Pasteli, sweet snack as real food


A traditional Greek sweet bar made of sesame and honey that dates back to ancient times.



Nuts and seeds are highly energetic foods because they contain mainly fats which have the highest energetic potential (9 kcal/gr) among macronutrients. These fats are mostly ‘healthy fats’ and together with a good content of micronutrients constitute nuts and seeds as healthy foods. They can be eaten raw but also cooked. In the second case we usually toast them before incorporating them in the recipe. In this way, they release some of their oils and add a more deep and pronounce flavour to the preparation. One way to enjoy nuts is to mix them with sugar or honey to make bars that can be crispy or chewy.

For example, the combination of sesame seeds with honey, results in a sweet preparation typical for many countries around the Mediterranean, but not only. In Greece it is called Pasteli and you can find it everywhere. Interestingly similar preparations existed from the ancient times as mentioned in the writes of Herodotus, one of the most important ancient Greek historians. Therefore Pasteli is the closest we can get to the sweet delicacies of our ancient ancestors.




Pasteli is made typically by mixing same amounts of sesame and sugar/honey. Even though the high content of sugar, Pasteli is a nutritious food due to the high amount of sesame. Therefore can be considered as a great sweet treat to be enjoyed regularly as a snack.


Usually, in almost all sweet preparations the typical recipes ask for amounts of sugar that exceed by far the sensing limit of our taste buds. Additionally, too much sugar covers the taste and aromas of the other ingredients. In that sense by adding less sugar in a recipe not only you reduce the sugar intake, but also you eat something tastier while still being able to feel the sweetness.

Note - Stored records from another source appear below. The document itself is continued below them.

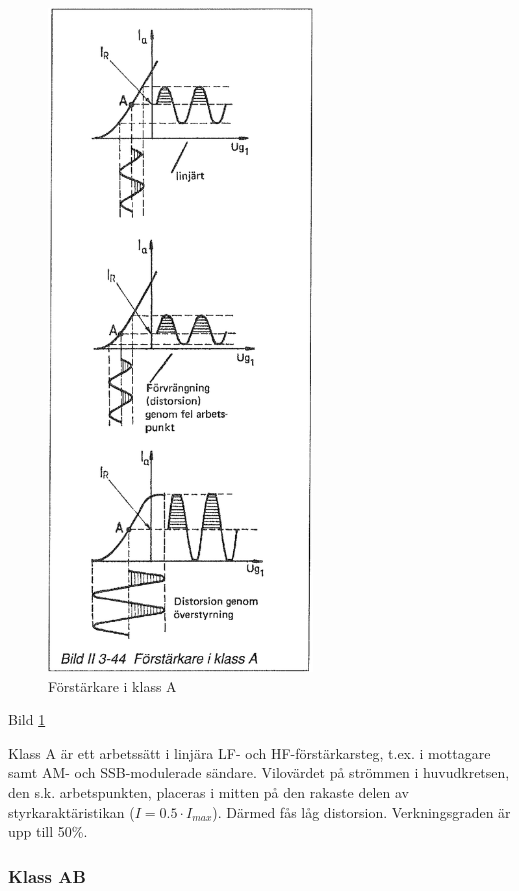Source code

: \begin{figure}[h]
\begin{center}
\includegraphics[width=7cm]{images/bild_2_3-44}
\caption{Förstärkare i klass A}
\label{fig:BildII3-44}
\end{center}
\end{figure}

Bild \ref{fig:BildII3-44}

Klass A är ett arbetssätt i linjära LF- och HF-förstärkarsteg, t.ex. i
mottagare samt AM- och SSB-modulerade sändare. Vilovärdet på strömmen
i huvudkretsen, den s.k. arbetspunkten, placeras i mitten på den
rakaste delen av styrkaraktäristikan (\(I=0.5\cdot I_{max}\)).  Därmed
fås låg distorsion. Verkningsgraden är upp till 50\%.

\subsubsection{Klass AB}

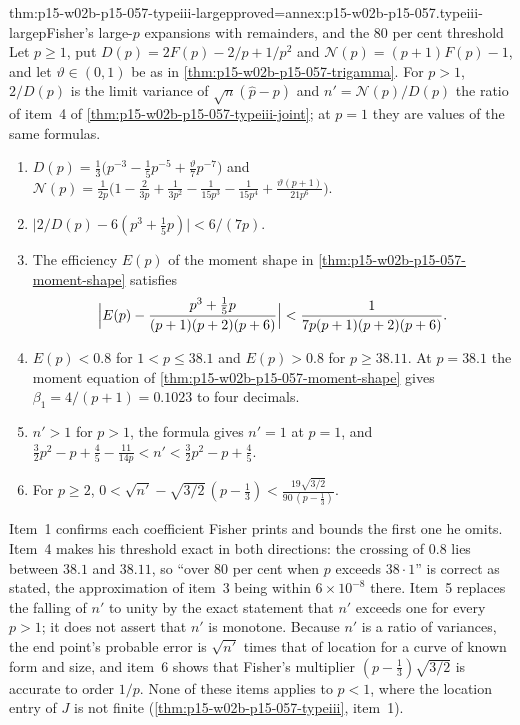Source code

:\begin{hbtheorem}{thm:p15-w02b-p15-057-typeiii-largep}{proved=annex:p15-w02b-p15-057.typeiii-largep}{Fisher's large-\(p\) expansions with remainders, and the 80 per cent threshold}
Let \(p\geq1\), put \(D(p)=2F(p)-2/p+1/p^2\) and \(\mathcal N(p)=(p+1)F(p)-1\), and
let \(\vartheta\in(0,1)\) be as in \cref{thm:p15-w02b-p15-057-trigamma}.
For \(p>1\), \(2/D(p)\) is the limit variance of \(\sqrt n(\hat p-p)\) and
\(n'=\mathcal N(p)/D(p)\) the ratio of item~4 of
\cref{thm:p15-w02b-p15-057-typeiii-joint}; at \(p=1\) they are values of
the same formulas.
\begin{enumerate}
\item \(D(p)=\frac13\bigl(p^{-3}-\frac15p^{-5}+\frac{\vartheta}{7}p^{-7}\bigr)\)
 and
 \(\mathcal N(p)=\frac1{2p}\bigl(1-\frac2{3p}+\frac1{3p^2}-\frac1{15p^3}
 -\frac1{15p^4}+\frac{\vartheta(p+1)}{21p^6}\bigr)\).
\item \(\bigl|2/D(p)-6(p^3+\tfrac15p)\bigr|<6/(7p)\).
\item The efficiency \(E(p)\) of the moment shape in
 \cref{thm:p15-w02b-p15-057-moment-shape} satisfies
 \[
  \Bigl|E(p)-\frac{p^3+\frac15p}{(p+1)(p+2)(p+6)}\Bigr|
  <\frac1{7p(p+1)(p+2)(p+6)} .
 \]
\item \(E(p)<0.8\) for \(1<p\leq38.1\) and \(E(p)>0.8\) for
 \(p\geq38.11\). At \(p=38.1\) the moment equation of
 \cref{thm:p15-w02b-p15-057-moment-shape} gives
 \(\beta_1=4/(p+1)=0.1023\) to four decimals.
\item \(n'>1\) for \(p>1\), the formula gives \(n'=1\) at \(p=1\), and
 \(\tfrac32p^2-p+\tfrac45-\tfrac{11}{14p}<n'<\tfrac32p^2-p+\tfrac45\).
\item For \(p\geq2\),
 \(0<\sqrt{n'}-\sqrt{3/2}\,(p-\tfrac13)<
 \frac{19\sqrt{3/2}}{90\,(p-\frac13)}\).
\end{enumerate}
\end{hbtheorem}

Item~1 confirms each coefficient Fisher prints and bounds the first one he
omits. Item~4 makes his threshold exact in both directions: the crossing
of \(0.8\) lies between \(38.1\) and \(38.11\), so ``over 80 per cent when
\(p\) exceeds \(38{\cdot}1\)'' is correct as stated, the approximation of
item~3 being within \(6\times10^{-8}\) there. Item~5 replaces the falling
of \(n'\) to unity by the exact statement that \(n'\) exceeds one for every
\(p>1\); it does not assert that \(n'\) is monotone. Because \(n'\) is a
ratio of variances, the end point's probable error is \(\sqrt{n'}\) times
that of location for a curve of known form and size, and item~6 shows
that Fisher's multiplier \((p-\frac13)\sqrt{3/2}\) is accurate to order
\(1/p\). None of these items applies to \(p<1\), where the location entry
of \(J\) is not finite (\cref{thm:p15-w02b-p15-057-typeiii}, item~1).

In the present recipe instead of equal amounts, I have used three times less sugar compared to sesame. This results to a product with higher nutritional value that can be considered as a real food, while still retains the ability to pleasure our sweet buds.

To add some aromatic kicks I have included grounded clove and orange zest. The sugar component is half table sugar and half honey, but can be used soley only one or the other (even though some sugar helps to set the bar better and not become very soft and sticky after cooling down). The same procedure can be used to prepare bars from other nuts or combinations of different ones. Here, I have added additionally pistachio.



 

Pasteli recipe

  • Sesame

  • Pistachio or other nuts (optional)

  • Honey

  • Sugar

  • Orange zest

  • Grounded clove

(I don’t give specific amounts. These depends on the how much you want to make. The important is to combine 3 parts of nuts/seeds with 1 part of sugar/honey)


- Toast in a pan the sesame and the pistachio (cut roughly in smaller pieces) in medium to high heat until darken in colour, starting releasing aromas. It should take few minutes but stir frequently to avoid nuts burning.

- When well toasted add the sugar and mix constantly with a spatula/spoon.

- Add the honey, reduce the heat, and keep mixing.

- Add the grounded clove (small amounts because is very intense), and the orange zest, remove from fire and do a last thorough mix.

- Apply the mixture onto baking paper. Put another sheet of paper on top and press with your hands. Continue pressing and rolling using a rolling pin until you shape it to a hard consistency like a bar.

- Let it cool down for half an hour to set, cut in pieces and enjoy!


(You can also make big amounts and store in a jar for several weeks)


* This is a revised version of the original post.